Saturday, March 20, 2010

[ztdrgfxy] Corporations excluding competition by politics

There are two ways for a producer to make economic profit in the face of competition.  One is to make a better product than your competitors (product differentiation).  Consumers win.

The other is to eliminate or exclude competition to rake in monopoly or oligopoly profits.  Consumers lose.

Particularly insidious is a corporation using politics to eliminate their competition, by exclusion or setting up barriers to entry. They are getting laws passed to make profit, ultimately at society's expense.

Two extremely difficult problems: 1. Identify all these laws and regulations and repeal or overturn them on the grounds of anti-trust, unless there is some well-documented circumstance to keep it.

2. Make such political involvement criminally illegal.  Corporations are free to be involved in politics, but may not lobby for anti-competitive actions.  Yes, we are limiting free speech, but it is for a good cause: to maintain a free economy.

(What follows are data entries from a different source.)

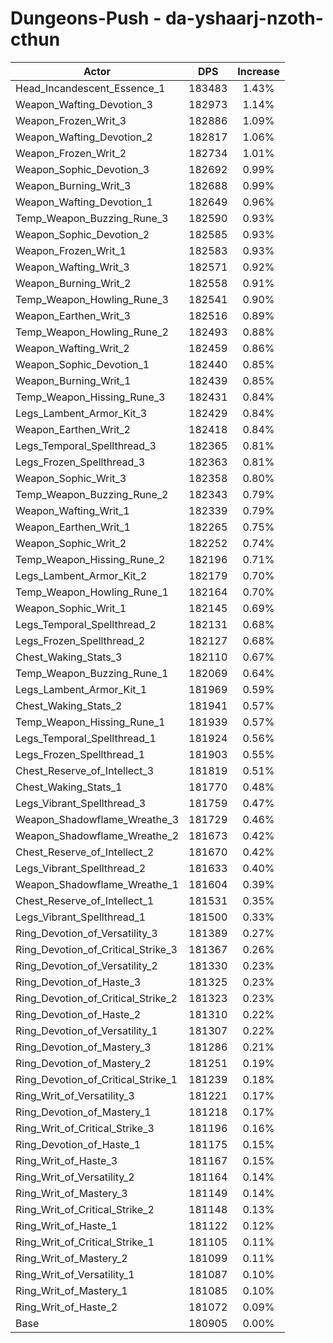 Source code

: # Dungeons-Push - da-yshaarj-nzoth-cthun
| Actor | DPS | Increase |
|---|:---:|:---:|
|Head_Incandescent_Essence_1|183483|1.43%|
|Weapon_Wafting_Devotion_3|182973|1.14%|
|Weapon_Frozen_Writ_3|182886|1.09%|
|Weapon_Wafting_Devotion_2|182817|1.06%|
|Weapon_Frozen_Writ_2|182734|1.01%|
|Weapon_Sophic_Devotion_3|182692|0.99%|
|Weapon_Burning_Writ_3|182688|0.99%|
|Weapon_Wafting_Devotion_1|182649|0.96%|
|Temp_Weapon_Buzzing_Rune_3|182590|0.93%|
|Weapon_Sophic_Devotion_2|182585|0.93%|
|Weapon_Frozen_Writ_1|182583|0.93%|
|Weapon_Wafting_Writ_3|182571|0.92%|
|Weapon_Burning_Writ_2|182558|0.91%|
|Temp_Weapon_Howling_Rune_3|182541|0.90%|
|Weapon_Earthen_Writ_3|182516|0.89%|
|Temp_Weapon_Howling_Rune_2|182493|0.88%|
|Weapon_Wafting_Writ_2|182459|0.86%|
|Weapon_Sophic_Devotion_1|182440|0.85%|
|Weapon_Burning_Writ_1|182439|0.85%|
|Temp_Weapon_Hissing_Rune_3|182431|0.84%|
|Legs_Lambent_Armor_Kit_3|182429|0.84%|
|Weapon_Earthen_Writ_2|182418|0.84%|
|Legs_Temporal_Spellthread_3|182365|0.81%|
|Legs_Frozen_Spellthread_3|182363|0.81%|
|Weapon_Sophic_Writ_3|182358|0.80%|
|Temp_Weapon_Buzzing_Rune_2|182343|0.79%|
|Weapon_Wafting_Writ_1|182339|0.79%|
|Weapon_Earthen_Writ_1|182265|0.75%|
|Weapon_Sophic_Writ_2|182252|0.74%|
|Temp_Weapon_Hissing_Rune_2|182196|0.71%|
|Legs_Lambent_Armor_Kit_2|182179|0.70%|
|Temp_Weapon_Howling_Rune_1|182164|0.70%|
|Weapon_Sophic_Writ_1|182145|0.69%|
|Legs_Temporal_Spellthread_2|182131|0.68%|
|Legs_Frozen_Spellthread_2|182127|0.68%|
|Chest_Waking_Stats_3|182110|0.67%|
|Temp_Weapon_Buzzing_Rune_1|182069|0.64%|
|Legs_Lambent_Armor_Kit_1|181969|0.59%|
|Chest_Waking_Stats_2|181941|0.57%|
|Temp_Weapon_Hissing_Rune_1|181939|0.57%|
|Legs_Temporal_Spellthread_1|181924|0.56%|
|Legs_Frozen_Spellthread_1|181903|0.55%|
|Chest_Reserve_of_Intellect_3|181819|0.51%|
|Chest_Waking_Stats_1|181770|0.48%|
|Legs_Vibrant_Spellthread_3|181759|0.47%|
|Weapon_Shadowflame_Wreathe_3|181729|0.46%|
|Weapon_Shadowflame_Wreathe_2|181673|0.42%|
|Chest_Reserve_of_Intellect_2|181670|0.42%|
|Legs_Vibrant_Spellthread_2|181633|0.40%|
|Weapon_Shadowflame_Wreathe_1|181604|0.39%|
|Chest_Reserve_of_Intellect_1|181531|0.35%|
|Legs_Vibrant_Spellthread_1|181500|0.33%|
|Ring_Devotion_of_Versatility_3|181389|0.27%|
|Ring_Devotion_of_Critical_Strike_3|181367|0.26%|
|Ring_Devotion_of_Versatility_2|181330|0.23%|
|Ring_Devotion_of_Haste_3|181325|0.23%|
|Ring_Devotion_of_Critical_Strike_2|181323|0.23%|
|Ring_Devotion_of_Haste_2|181310|0.22%|
|Ring_Devotion_of_Versatility_1|181307|0.22%|
|Ring_Devotion_of_Mastery_3|181286|0.21%|
|Ring_Devotion_of_Mastery_2|181251|0.19%|
|Ring_Devotion_of_Critical_Strike_1|181239|0.18%|
|Ring_Writ_of_Versatility_3|181221|0.17%|
|Ring_Devotion_of_Mastery_1|181218|0.17%|
|Ring_Writ_of_Critical_Strike_3|181196|0.16%|
|Ring_Devotion_of_Haste_1|181175|0.15%|
|Ring_Writ_of_Haste_3|181167|0.15%|
|Ring_Writ_of_Versatility_2|181164|0.14%|
|Ring_Writ_of_Mastery_3|181149|0.14%|
|Ring_Writ_of_Critical_Strike_2|181148|0.13%|
|Ring_Writ_of_Haste_1|181122|0.12%|
|Ring_Writ_of_Critical_Strike_1|181105|0.11%|
|Ring_Writ_of_Mastery_2|181099|0.11%|
|Ring_Writ_of_Versatility_1|181087|0.10%|
|Ring_Writ_of_Mastery_1|181085|0.10%|
|Ring_Writ_of_Haste_2|181072|0.09%|
|Base|180905|0.00%|
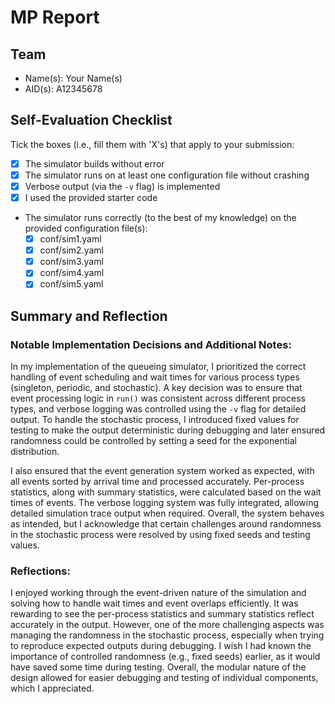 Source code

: # MP Report

## Team

- Name(s): Your Name(s)
- AID(s): A12345678

## Self-Evaluation Checklist

Tick the boxes (i.e., fill them with 'X's) that apply to your submission:

- [X] The simulator builds without error
- [X] The simulator runs on at least one configuration file without crashing
- [X] Verbose output (via the `-v` flag) is implemented
- [X] I used the provided starter code
- The simulator runs correctly (to the best of my knowledge) on the provided configuration file(s):
  - [X] conf/sim1.yaml
  - [X] conf/sim2.yaml
  - [X] conf/sim3.yaml
  - [X] conf/sim4.yaml
  - [X] conf/sim5.yaml

## Summary and Reflection

### Notable Implementation Decisions and Additional Notes:
In my implementation of the queueing simulator, I prioritized the correct handling of event scheduling and wait times for various process types (singleton, periodic, and stochastic). A key decision was to ensure that event processing logic in `run()` was consistent across different process types, and verbose logging was controlled using the `-v` flag for detailed output. To handle the stochastic process, I introduced fixed values for testing to make the output deterministic during debugging and later ensured randomness could be controlled by setting a seed for the exponential distribution.

I also ensured that the event generation system worked as expected, with all events sorted by arrival time and processed accurately. Per-process statistics, along with summary statistics, were calculated based on the wait times of events. The verbose logging system was fully integrated, allowing detailed simulation trace output when required. Overall, the system behaves as intended, but I acknowledge that certain challenges around randomness in the stochastic process were resolved by using fixed seeds and testing values.

### Reflections:
I enjoyed working through the event-driven nature of the simulation and solving how to handle wait times and event overlaps efficiently. It was rewarding to see the per-process statistics and summary statistics reflect accurately in the output. However, one of the more challenging aspects was managing the randomness in the stochastic process, especially when trying to reproduce expected outputs during debugging. I wish I had known the importance of controlled randomness (e.g., fixed seeds) earlier, as it would have saved some time during testing. Overall, the modular nature of the design allowed for easier debugging and testing of individual components, which I appreciated.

However, identifying this now-illegal free speech might be difficult.  It might be fine for a corporation to lobby for a law to steer society toward a product the corporation produces, if there is nothing preventing others from also producing that product.  However, if the corporation has a patent, then it is anti-competitive and illegal.  Furthermore, the practice of corporations influencing government to secure monopolies or oligopolies is so blatantly legal these days that it will require a drastic mind shift.

Inspired by "Comcast lobbies to slow Philadelphia Verizon FiOS".